A fourth aspect of the invention provides a method of generating a
system for monitoring an area, the method comprising providing a
computer system operable to: generate a region schema for the area,
the generating including: obtaining training object tracking data
for the area for an initialization time period; evaluating the
object tracking data to identify a set of prototypical tracks, each
prototypical track including a start location, an end location, and
a trajectory, the trajectory comprising an expected path an object
will travel between the start location and the end location; and
storing the set of prototypical tracks in the region schema; obtain
monitored object tracking data for a monitored object in the area
after the initialization time period; and identify abnormal
behavior of the monitored object when the monitored object tracking
data for the monitored object does not follow at least one of the
set of prototypical tracks in the region schema.
A fifth aspect of the invention provides a method comprising: at
least one of providing or receiving a copy of a computer program
that is embodied in a set of data signals, wherein the computer
program enables a computer system to implement a method of
monitoring an area, the method comprising: generating a region
schema for the area, the generating including: obtaining training
object tracking data for the area for an initialization time
period; evaluating the object tracking data to identify a set of
prototypical tracks, each prototypical track including a start
location, an end location, and a trajectory, the trajectory
comprising an expected path an object will travel between the start
location and the end location; and storing the set of prototypical
tracks in the region schema; obtaining monitored object tracking
data for a monitored object in the area after the initialization
time period; and identifying abnormal behavior of the monitored
object when the monitored object tracking data for the monitored
object does not follow at least one of the set of prototypical
tracks in the region schema.
Other aspects of the invention provide methods, systems, program
products, and methods of using and generating each, which include
and/or implement some or all of the actions described herein. The
illustrative aspects of the invention are designed to solve one or
more of the problems herein described and/or one or more other
problems not discussed.
BRIEF DESCRIPTION OF THE DRAWINGS
These and other features of the disclosure will be more readily
understood from the following detailed description of the various
aspects of the invention taken in conjunction with the accompanying
drawings that depict various aspects of the invention.

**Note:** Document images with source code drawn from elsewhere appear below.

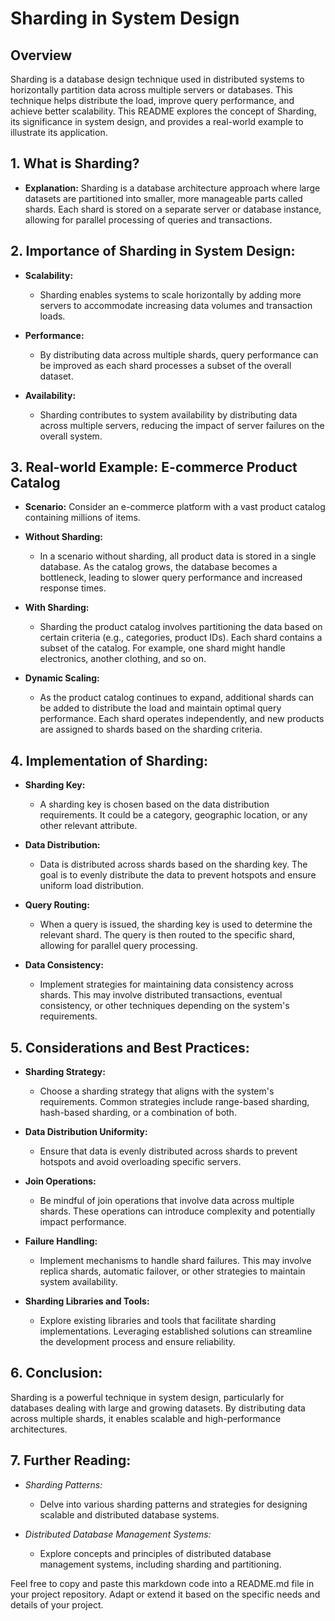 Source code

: # Sharding in System Design

## Overview

Sharding is a database design technique used in distributed systems to horizontally partition data across multiple servers or databases. This technique helps distribute the load, improve query performance, and achieve better scalability. This README explores the concept of Sharding, its significance in system design, and provides a real-world example to illustrate its application.

## 1. What is Sharding?

- **Explanation:** Sharding is a database architecture approach where large datasets are partitioned into smaller, more manageable parts called shards. Each shard is stored on a separate server or database instance, allowing for parallel processing of queries and transactions.

## 2. Importance of Sharding in System Design:

- **Scalability:**

  - Sharding enables systems to scale horizontally by adding more servers to accommodate increasing data volumes and transaction loads.
- **Performance:**

  - By distributing data across multiple shards, query performance can be improved as each shard processes a subset of the overall dataset.
- **Availability:**

  - Sharding contributes to system availability by distributing data across multiple servers, reducing the impact of server failures on the overall system.

## 3. Real-world Example: E-commerce Product Catalog

- **Scenario:** Consider an e-commerce platform with a vast product catalog containing millions of items.
- **Without Sharding:**

  - In a scenario without sharding, all product data is stored in a single database. As the catalog grows, the database becomes a bottleneck, leading to slower query performance and increased response times.
- **With Sharding:**

  - Sharding the product catalog involves partitioning the data based on certain criteria (e.g., categories, product IDs). Each shard contains a subset of the catalog. For example, one shard might handle electronics, another clothing, and so on.
- **Dynamic Scaling:**

  - As the product catalog continues to expand, additional shards can be added to distribute the load and maintain optimal query performance. Each shard operates independently, and new products are assigned to shards based on the sharding criteria.

## 4. Implementation of Sharding:

- **Sharding Key:**

  - A sharding key is chosen based on the data distribution requirements. It could be a category, geographic location, or any other relevant attribute.
- **Data Distribution:**

  - Data is distributed across shards based on the sharding key. The goal is to evenly distribute the data to prevent hotspots and ensure uniform load distribution.
- **Query Routing:**

  - When a query is issued, the sharding key is used to determine the relevant shard. The query is then routed to the specific shard, allowing for parallel query processing.
- **Data Consistency:**

  - Implement strategies for maintaining data consistency across shards. This may involve distributed transactions, eventual consistency, or other techniques depending on the system's requirements.

## 5. Considerations and Best Practices:

- **Sharding Strategy:**

  - Choose a sharding strategy that aligns with the system's requirements. Common strategies include range-based sharding, hash-based sharding, or a combination of both.
- **Data Distribution Uniformity:**

  - Ensure that data is evenly distributed across shards to prevent hotspots and avoid overloading specific servers.
- **Join Operations:**

  - Be mindful of join operations that involve data across multiple shards. These operations can introduce complexity and potentially impact performance.
- **Failure Handling:**

  - Implement mechanisms to handle shard failures. This may involve replica shards, automatic failover, or other strategies to maintain system availability.
- **Sharding Libraries and Tools:**

  - Explore existing libraries and tools that facilitate sharding implementations. Leveraging established solutions can streamline the development process and ensure reliability.

## 6. Conclusion:

Sharding is a powerful technique in system design, particularly for databases dealing with large and growing datasets. By distributing data across multiple shards, it enables scalable and high-performance architectures.

## 7. Further Reading:

- *Sharding Patterns:*

  - Delve into various sharding patterns and strategies for designing scalable and distributed database systems.
- *Distributed Database Management Systems:*

  - Explore concepts and principles of distributed database management systems, including sharding and partitioning.

Feel free to copy and paste this markdown code into a README.md file in your project repository. Adapt or extend it based on the specific needs and details of your project.

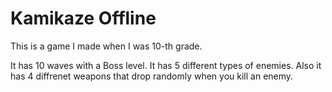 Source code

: # Kamikaze Offline
This is a game I made when I was 10-th grade.

It has 10 waves with a Boss level.
It has 5 different types of enemies.
Also it has 4 diffrenet weapons that drop randomly when you kill an enemy.

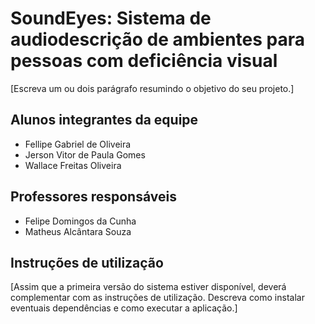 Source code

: # SoundEyes: Sistema de audiodescrição de ambientes para pessoas com deficiência visual

[Escreva um ou dois  parágrafo resumindo o objetivo do seu projeto.]

## Alunos integrantes da equipe

* Fellipe Gabriel de Oliveira
* Jerson Vitor de Paula Gomes
* Wallace Freitas Oliveira

## Professores responsáveis

* Felipe Domingos da Cunha
* Matheus Alcântara Souza

## Instruções de utilização

[Assim que a primeira versão do sistema estiver disponível, deverá complementar com as instruções de utilização. Descreva como instalar eventuais dependências e como executar a aplicação.]
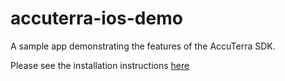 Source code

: # accuterra-ios-demo

A sample app demonstrating the features of the AccuTerra SDK.

Please see the installation instructions [here](https://sdk.accuterra.com/latest/ios-sdk-home/ios-getting-started#demo-application-installation)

FIG. 1 shows an illustrative environment for monitoring an area
according to an embodiment.
FIG. 2 shows an illustrative process for monitoring an area using a
region schema according to an embodiment.
FIG. 3 shows an illustrative process for generating a region schema
according to an embodiment.
FIG. 4 shows an illustrative application for monitoring an area
using the computer system of FIG. 1 according to an embodiment.
FIGS. 5A-B show illustrative images of the monitored area of FIG. 4
with training object tracking data displayed thereon according to
an embodiment.
FIGS. 6A-C show illustrative data that can be extracted from the
training object tracking data shown in FIGS. 5A-B according to an
embodiment.
FIG. 7 shows an illustrative image of the monitored area of FIG. 4
with monitored object tracking data displayed thereon according to
an embodiment.
FIG. 8 shows an illustrative image of the monitored area of FIG. 4
with monitored object tracking data that has been evaluated as
abnormal behavior displayed thereon according to an embodiment.
FIGS. 9A-B show illustrative images of the monitored area of FIG. 4
with monitored object tracking data and the corresponding
prototypical tracks that were used to evaluate the monitored object
tracking data displayed thereon according to an embodiment.
FIG. 10 shows an illustrative image of a portion of an airport with
training object tracking data displayed thereon according to an
embodiment.
FIG. 11 shows an illustrative image of the portion of the airport
shown in FIG. 10 with prototypical tracks displayed thereon
according to an embodiment.
It is noted that the drawings are not to scale. The drawings are
intended to depict only typical aspects of the invention, and
therefore should not be considered as limiting the scope of the
invention. In the drawings, like numbering represents like elements
between the drawings.
DETAILED DESCRIPTION OF THE INVENTION
As indicated above, aspects of the invention provide a solution for
monitoring an area that includes using a region schema for the
area. The region schema can include a set of prototypical tracks,
each of which includes a start location, an end location, and a
trajectory. The trajectory comprises an expected path an object
will travel between the start location and the end location and can
include variation information that defines an amount that an object
can vary from the trajectory. The region schema can be generated by
obtaining training object tracking data for the area for an
initialization time period and evaluating the object tracking data
to identify the set of prototypical tracks. While monitoring the
area, monitored object tracking data is obtained for a monitored
object in the area, and abnormal behavior of the monitored object
is identified when the monitored object tracking data for the
monitored object does not follow at least one of the set of
prototypical tracks in the region schema. As used herein, unless
otherwise noted, the term "set" means one or more (i.e., at least
one) and the phrase "any solution" means any now known or later
developed solution.
Turning to the drawings, FIG. 1 shows an illustrative environment
10 for monitoring an area according to an embodiment. To this
extent, environment 10 includes a computer system 20 that can
perform the process described herein in order to monitor the area.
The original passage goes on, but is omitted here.